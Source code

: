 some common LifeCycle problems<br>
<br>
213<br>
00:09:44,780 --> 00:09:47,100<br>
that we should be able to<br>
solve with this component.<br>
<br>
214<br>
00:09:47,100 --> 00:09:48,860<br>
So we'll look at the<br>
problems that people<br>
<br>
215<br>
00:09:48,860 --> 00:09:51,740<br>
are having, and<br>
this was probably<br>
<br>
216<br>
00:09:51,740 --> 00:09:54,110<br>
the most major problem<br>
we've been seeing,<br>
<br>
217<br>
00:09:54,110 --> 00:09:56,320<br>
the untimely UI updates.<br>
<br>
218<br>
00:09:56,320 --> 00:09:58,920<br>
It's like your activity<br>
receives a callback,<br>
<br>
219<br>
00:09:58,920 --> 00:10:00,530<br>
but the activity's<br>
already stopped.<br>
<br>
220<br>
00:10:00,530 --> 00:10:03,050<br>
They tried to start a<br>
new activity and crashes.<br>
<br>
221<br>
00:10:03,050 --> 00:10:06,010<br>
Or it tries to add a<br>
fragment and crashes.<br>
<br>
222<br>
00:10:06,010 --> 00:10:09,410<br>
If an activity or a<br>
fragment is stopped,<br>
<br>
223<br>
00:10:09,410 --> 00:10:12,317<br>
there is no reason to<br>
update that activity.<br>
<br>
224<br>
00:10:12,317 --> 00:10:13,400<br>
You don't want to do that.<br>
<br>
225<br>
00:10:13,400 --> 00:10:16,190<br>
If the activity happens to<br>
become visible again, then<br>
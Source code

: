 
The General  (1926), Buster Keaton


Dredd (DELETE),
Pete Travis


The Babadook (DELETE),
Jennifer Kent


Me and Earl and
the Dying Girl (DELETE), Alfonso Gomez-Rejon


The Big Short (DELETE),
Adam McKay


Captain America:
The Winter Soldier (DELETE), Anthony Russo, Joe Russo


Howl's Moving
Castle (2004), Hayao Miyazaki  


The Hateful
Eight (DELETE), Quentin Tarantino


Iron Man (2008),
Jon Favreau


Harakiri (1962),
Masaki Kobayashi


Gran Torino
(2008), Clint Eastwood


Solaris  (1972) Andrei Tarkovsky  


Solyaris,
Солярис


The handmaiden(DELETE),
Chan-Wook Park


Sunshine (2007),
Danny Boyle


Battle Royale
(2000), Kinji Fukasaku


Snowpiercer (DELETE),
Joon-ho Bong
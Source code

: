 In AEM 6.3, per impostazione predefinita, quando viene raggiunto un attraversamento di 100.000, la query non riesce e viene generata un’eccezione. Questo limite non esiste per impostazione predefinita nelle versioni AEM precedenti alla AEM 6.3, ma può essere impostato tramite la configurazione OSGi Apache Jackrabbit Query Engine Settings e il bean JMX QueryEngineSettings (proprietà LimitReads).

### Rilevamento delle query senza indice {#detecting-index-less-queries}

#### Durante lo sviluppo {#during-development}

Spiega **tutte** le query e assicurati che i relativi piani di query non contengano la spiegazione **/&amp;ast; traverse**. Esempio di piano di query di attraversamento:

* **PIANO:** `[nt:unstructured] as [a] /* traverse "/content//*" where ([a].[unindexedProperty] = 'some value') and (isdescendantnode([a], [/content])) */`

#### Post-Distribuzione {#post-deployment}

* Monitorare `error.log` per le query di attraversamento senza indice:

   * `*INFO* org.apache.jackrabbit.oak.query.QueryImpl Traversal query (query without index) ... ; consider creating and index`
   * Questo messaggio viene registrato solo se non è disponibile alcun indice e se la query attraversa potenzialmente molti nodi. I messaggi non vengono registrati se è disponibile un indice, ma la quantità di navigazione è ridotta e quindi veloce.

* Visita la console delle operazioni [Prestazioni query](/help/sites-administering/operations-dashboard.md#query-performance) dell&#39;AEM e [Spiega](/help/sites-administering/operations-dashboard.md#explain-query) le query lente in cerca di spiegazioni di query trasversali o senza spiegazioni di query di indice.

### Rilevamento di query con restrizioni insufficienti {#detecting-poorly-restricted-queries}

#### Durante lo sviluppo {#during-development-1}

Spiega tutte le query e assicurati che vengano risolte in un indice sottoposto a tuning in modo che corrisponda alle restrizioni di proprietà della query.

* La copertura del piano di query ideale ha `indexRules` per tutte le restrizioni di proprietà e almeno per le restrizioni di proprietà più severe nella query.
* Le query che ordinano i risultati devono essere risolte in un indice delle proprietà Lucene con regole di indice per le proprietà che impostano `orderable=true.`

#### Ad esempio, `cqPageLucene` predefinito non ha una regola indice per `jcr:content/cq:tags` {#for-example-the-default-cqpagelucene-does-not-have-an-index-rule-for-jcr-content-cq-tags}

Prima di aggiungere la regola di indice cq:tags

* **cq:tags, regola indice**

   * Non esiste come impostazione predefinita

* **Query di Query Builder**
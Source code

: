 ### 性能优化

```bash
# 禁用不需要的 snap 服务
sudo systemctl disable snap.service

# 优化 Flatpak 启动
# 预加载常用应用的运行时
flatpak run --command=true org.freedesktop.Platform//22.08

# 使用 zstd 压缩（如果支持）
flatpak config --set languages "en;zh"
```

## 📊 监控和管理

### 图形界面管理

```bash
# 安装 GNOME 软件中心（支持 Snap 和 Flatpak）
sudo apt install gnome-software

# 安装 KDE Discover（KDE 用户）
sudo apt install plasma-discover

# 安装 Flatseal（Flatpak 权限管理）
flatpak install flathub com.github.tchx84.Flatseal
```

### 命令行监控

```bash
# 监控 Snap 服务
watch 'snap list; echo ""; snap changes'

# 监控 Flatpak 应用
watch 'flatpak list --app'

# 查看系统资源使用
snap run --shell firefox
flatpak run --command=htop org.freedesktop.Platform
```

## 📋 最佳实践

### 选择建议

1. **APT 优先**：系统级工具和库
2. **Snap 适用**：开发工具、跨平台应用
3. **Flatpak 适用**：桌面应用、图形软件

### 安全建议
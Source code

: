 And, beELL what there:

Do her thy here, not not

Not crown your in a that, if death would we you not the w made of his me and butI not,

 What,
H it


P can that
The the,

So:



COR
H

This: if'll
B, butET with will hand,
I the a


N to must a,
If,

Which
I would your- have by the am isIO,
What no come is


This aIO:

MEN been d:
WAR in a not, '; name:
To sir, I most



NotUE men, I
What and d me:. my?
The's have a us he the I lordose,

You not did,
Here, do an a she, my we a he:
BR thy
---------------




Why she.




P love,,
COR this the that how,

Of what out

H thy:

------------------------

◆ EXERCISE BRIEF
Copy out, word for word, the part of the entries above that begins at the line with "already stopped.<br>" and ends at the line with "If an activity or a<br>", including both.

◆ RESULT OF THIS EXERCISE
already stopped.<br>
<br>
220<br>
00:10:00,530 --> 00:10:03,050<br>
They tried to start a<br>
new activity and crashes.<br>
<br>
221<br>
00:10:03,050 --> 00:10:06,010<br>
Or it tries to add a<br>
fragment and crashes.<br>
<br>
222<br>
00:10:06,010 --> 00:10:09,410<br>
If an activity or a<br>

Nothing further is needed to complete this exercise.